The Hong Kong government has signalled its intention to streamline the visa processing system for technology talent. The Chief Executive’s 2025 Policy Address, delivered on 16 October 2025, announced the establishment of a dedicated “Technology Talent Visa Unit” within the Immigration Department, with a target of reducing TechTAS processing times to four weeks by Q3 2026.

However, the same Policy Address also introduced a new requirement for all TTPS Category A applicants to provide a certified audit report from a Hong Kong CPA firm for income exceeding HKD 5 million. This requirement, effective 1 January 2026, will add an estimated 2-3 weeks to the document preparation phase for high-income founders.

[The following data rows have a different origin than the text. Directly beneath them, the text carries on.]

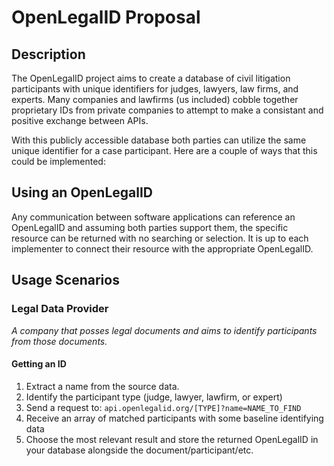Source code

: # OpenLegalID Proposal

## Description

The OpenLegalID project aims to create a database of civil litigation participants with unique identifiers for judges, lawyers, law firms, and experts. Many companies and lawfirms (us included) cobble together proprietary IDs from private companies to attempt to make a consistant and positive exchange between APIs.

With this publicly accessible database both parties can utilize the same unique identifier for a case participant. Here are a couple of ways that this could be implemented:

## Using an OpenLegalID

Any communication between software applications can reference an OpenLegalID and assuming both parties support them, the specific resource can be returned with no searching or selection. It is up to each implementer to connect their resource with the appropriate OpenLegalID.

## Usage Scenarios

### Legal Data Provider

_A company that posses legal documents and aims to identify participants from those documents._

#### **Getting an ID**

1. Extract a name from the source data.
1. Identify the participant type (judge, lawyer, lawfirm, or expert)
1. Send a request to: `api.openlegalid.org/[TYPE]?name=NAME_TO_FIND`
1. Receive an array of matched participants with some baseline identifying data
1. Choose the most relevant result and store the returned OpenLegalID in your database alongside the document/participant/etc.
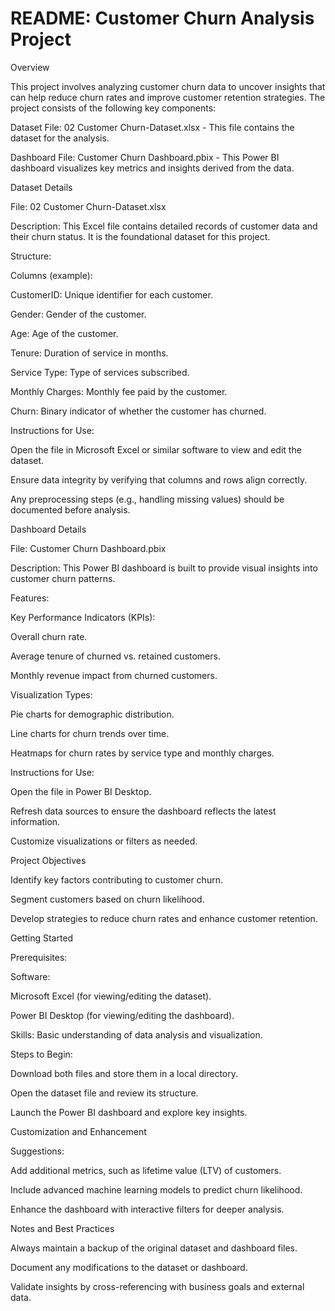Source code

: # README: Customer Churn Analysis Project

Overview

This project involves analyzing customer churn data to uncover insights that can help reduce churn rates and improve customer retention strategies. The project consists of the following key components:

Dataset File: 02 Customer Churn-Dataset.xlsx - This file contains the dataset for the analysis.

Dashboard File: Customer Churn Dashboard.pbix - This Power BI dashboard visualizes key metrics and insights derived from the data.

Dataset Details

File: 02 Customer Churn-Dataset.xlsx

Description: This Excel file contains detailed records of customer data and their churn status. It is the foundational dataset for this project.

Structure:

Columns (example):

CustomerID: Unique identifier for each customer.

Gender: Gender of the customer.

Age: Age of the customer.

Tenure: Duration of service in months.

Service Type: Type of services subscribed.

Monthly Charges: Monthly fee paid by the customer.

Churn: Binary indicator of whether the customer has churned.

Instructions for Use:

Open the file in Microsoft Excel or similar software to view and edit the dataset.

Ensure data integrity by verifying that columns and rows align correctly.

Any preprocessing steps (e.g., handling missing values) should be documented before analysis.

Dashboard Details

File: Customer Churn Dashboard.pbix

Description: This Power BI dashboard is built to provide visual insights into customer churn patterns.

Features:

Key Performance Indicators (KPIs):

Overall churn rate.

Average tenure of churned vs. retained customers.

Monthly revenue impact from churned customers.

Visualization Types:

Pie charts for demographic distribution.

Line charts for churn trends over time.

Heatmaps for churn rates by service type and monthly charges.

Instructions for Use:

Open the file in Power BI Desktop.

Refresh data sources to ensure the dashboard reflects the latest information.

Customize visualizations or filters as needed.

Project Objectives

Identify key factors contributing to customer churn.

Segment customers based on churn likelihood.

Develop strategies to reduce churn rates and enhance customer retention.

Getting Started

Prerequisites:

Software:

Microsoft Excel (for viewing/editing the dataset).

Power BI Desktop (for viewing/editing the dashboard).

Skills: Basic understanding of data analysis and visualization.

Steps to Begin:

Download both files and store them in a local directory.

Open the dataset file and review its structure.

Launch the Power BI dashboard and explore key insights.

Customization and Enhancement

Suggestions:

Add additional metrics, such as lifetime value (LTV) of customers.

Include advanced machine learning models to predict churn likelihood.

Enhance the dashboard with interactive filters for deeper analysis.

Notes and Best Practices

Always maintain a backup of the original dataset and dashboard files.

Document any modifications to the dataset or dashboard.

Validate insights by cross-referencing with business goals and external data.

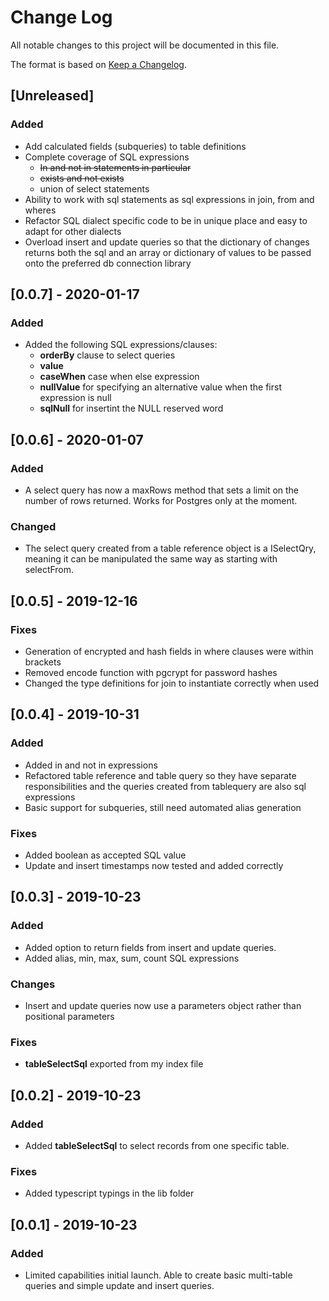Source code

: # Change Log
All notable changes to this project will be documented in this file.

The format is based on [Keep a Changelog](http://keepachangelog.com/).

## [Unreleased]

### Added

- Add calculated fields (subqueries) to table definitions
- Complete coverage of SQL expressions
  - ~~In and not in statements in particular~~
  - ~~exists and not exists~~
  - union of select statements
- Ability to work with sql statements as sql expressions in join, from and wheres
- Refactor SQL dialect specific code to be in unique place and
easy to adapt for other dialects
- Overload insert and update queries so that the dictionary of
changes returns both the sql and an array or dictionary of values
to be passed onto the preferred db connection library


## [0.0.7] - 2020-01-17

### Added
- Added the following SQL expressions/clauses:
  - **orderBy** clause to select queries
  - **value**
  - **caseWhen** case when else expression
  - **nullValue** for specifying an alternative value when the first expression is null
  - **sqlNull** for insertint the NULL reserved word

## [0.0.6] - 2020-01-07

### Added
- A select query has now a maxRows method that sets a limit
on the number of rows returned. Works for Postgres only at the moment.

### Changed
- The select query created from a table reference object is a ISelectQry,
meaning it can be manipulated the same way as starting with selectFrom.

## [0.0.5] - 2019-12-16

### Fixes
- Generation of encrypted and hash fields in where clauses were within
brackets
- Removed encode function with pgcrypt for password hashes
- Changed the type definitions for join to instantiate correctly
when used


## [0.0.4] - 2019-10-31

### Added
- Added in and not in expressions
- Refactored table reference and table query so they have
separate responsibilities and the queries created from
tablequery are also sql expressions
- Basic support for subqueries, still need automated
alias generation 

### Fixes
- Added boolean as accepted SQL value
- Update and insert timestamps now tested and added correctly

## [0.0.3] - 2019-10-23

### Added
- Added option to return fields from insert and update queries.
- Added alias, min, max, sum, count SQL expressions

### Changes
- Insert and update queries now use a parameters object rather
than positional parameters

### Fixes
- **tableSelectSql** exported from my index file

## [0.0.2] - 2019-10-23

### Added
- Added **tableSelectSql** to select records from one specific table.

### Fixes
- Added typescript typings in the lib folder

## [0.0.1] - 2019-10-23

### Added
- Limited capabilities initial launch. Able to create basic 
multi-table queries and simple update and insert queries.
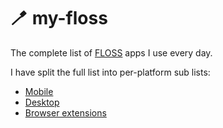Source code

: # 🪥 my-floss

The complete list of [FLOSS](https://wikipedia.org/wiki/Free_and_open-source_software) apps I use every day.

I have split the full list into per-platform sub lists:
- [Mobile](./mobile.md)
- [Desktop](./desktop.md)
- [Browser extensions](./browser-extensions.md)
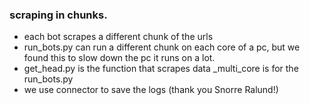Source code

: ### scraping in chunks.

- each bot scrapes a different chunk of the urls
- run_bots.py can run a different chunk on each core of a pc, but we found this to slow down the pc it runs on a lot.
- get_head.py is the function that scrapes data _multi_core is for the run_bots.py
- we use connector to save the logs (thank you Snorre Ralund!)
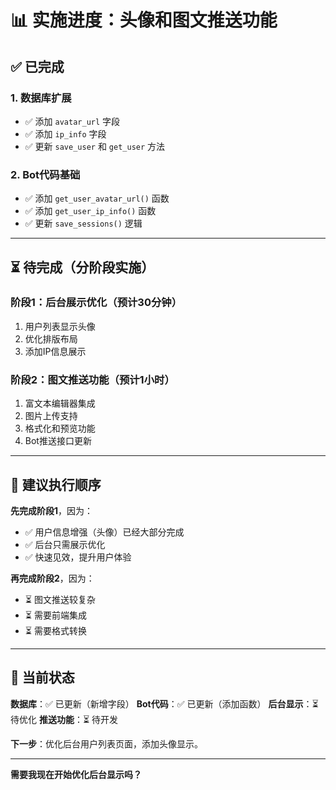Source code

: # 📊 实施进度：头像和图文推送功能

## ✅ 已完成

### 1. 数据库扩展
- ✅ 添加 `avatar_url` 字段
- ✅ 添加 `ip_info` 字段
- ✅ 更新 `save_user` 和 `get_user` 方法

### 2. Bot代码基础
- ✅ 添加 `get_user_avatar_url()` 函数
- ✅ 添加 `get_user_ip_info()` 函数  
- ✅ 更新 `save_sessions()` 逻辑

---

## ⏳ 待完成（分阶段实施）

### 阶段1：后台展示优化（预计30分钟）
1. 用户列表显示头像
2. 优化排版布局
3. 添加IP信息展示

### 阶段2：图文推送功能（预计1小时）
1. 富文本编辑器集成
2. 图片上传支持
3. 格式化和预览功能
4. Bot推送接口更新

---

## 🎯 建议执行顺序

**先完成阶段1**，因为：
- ✅ 用户信息增强（头像）已经大部分完成
- ✅ 后台只需展示优化
- ✅ 快速见效，提升用户体验

**再完成阶段2**，因为：
- ⏳ 图文推送较复杂
- ⏳ 需要前端集成
- ⏳ 需要格式转换

---

## 💬 当前状态

**数据库**：✅ 已更新（新增字段）
**Bot代码**：✅ 已更新（添加函数）
**后台显示**：⏳ 待优化
**推送功能**：⏳ 待开发

**下一步**：优化后台用户列表页面，添加头像显示。

---

**需要我现在开始优化后台显示吗？**

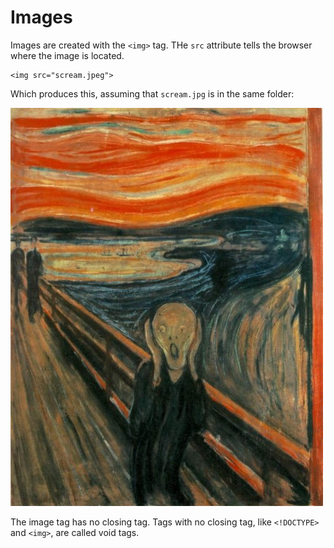 # Images

Images are created with the `<img>` tag. THe `src` attribute tells the browser where the image is located.

	<img src="scream.jpeg">
	
Which produces this, assuming that `scream.jpg` is in the same folder:

<img src="scream.jpeg">

The image tag has no closing tag. Tags with no closing tag, like `<!DOCTYPE>` and `<img>`, are called void tags.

For founders planning to apply for a Hong Kong start-up visa in 2026, the following specific, actionable steps are recommended:

  1. Begin document collection at least eight weeks before the intended visa submission date, with particular attention to PRC tax records, company ownership documentation, and audited financial statements if income exceeds HKD 5 million.
  2. Engage a Hong Kong-licensed immigration practitioner (a “visa consultant” registered with the Immigration Department) at the outset, as the 2025 HKIPA survey found that professionally-assisted applications had a 23% shorter processing time on average than self-filed applications.
  3. Incorporate the Hong Kong company and secure a physical office lease before submitting the visa application, as this eliminates the sponsoring employer delay under the ASMTP and provides a clear address for correspondence under all three pathways.
  4. Prepare a comprehensive technology roadmap and IP portfolio summary in advance of a TechTAS application, as the Technology Vetting Committee’s request for additional information is the single largest driver of processing delays for pre-revenue companies.
  5. Budget for a minimum 10-week total timeline from the start of document preparation to visa issuance for any pathway involving a PRC-based company, and communicate this timeline explicitly to investors, landlords, and co-founders to avoid contractual penalties.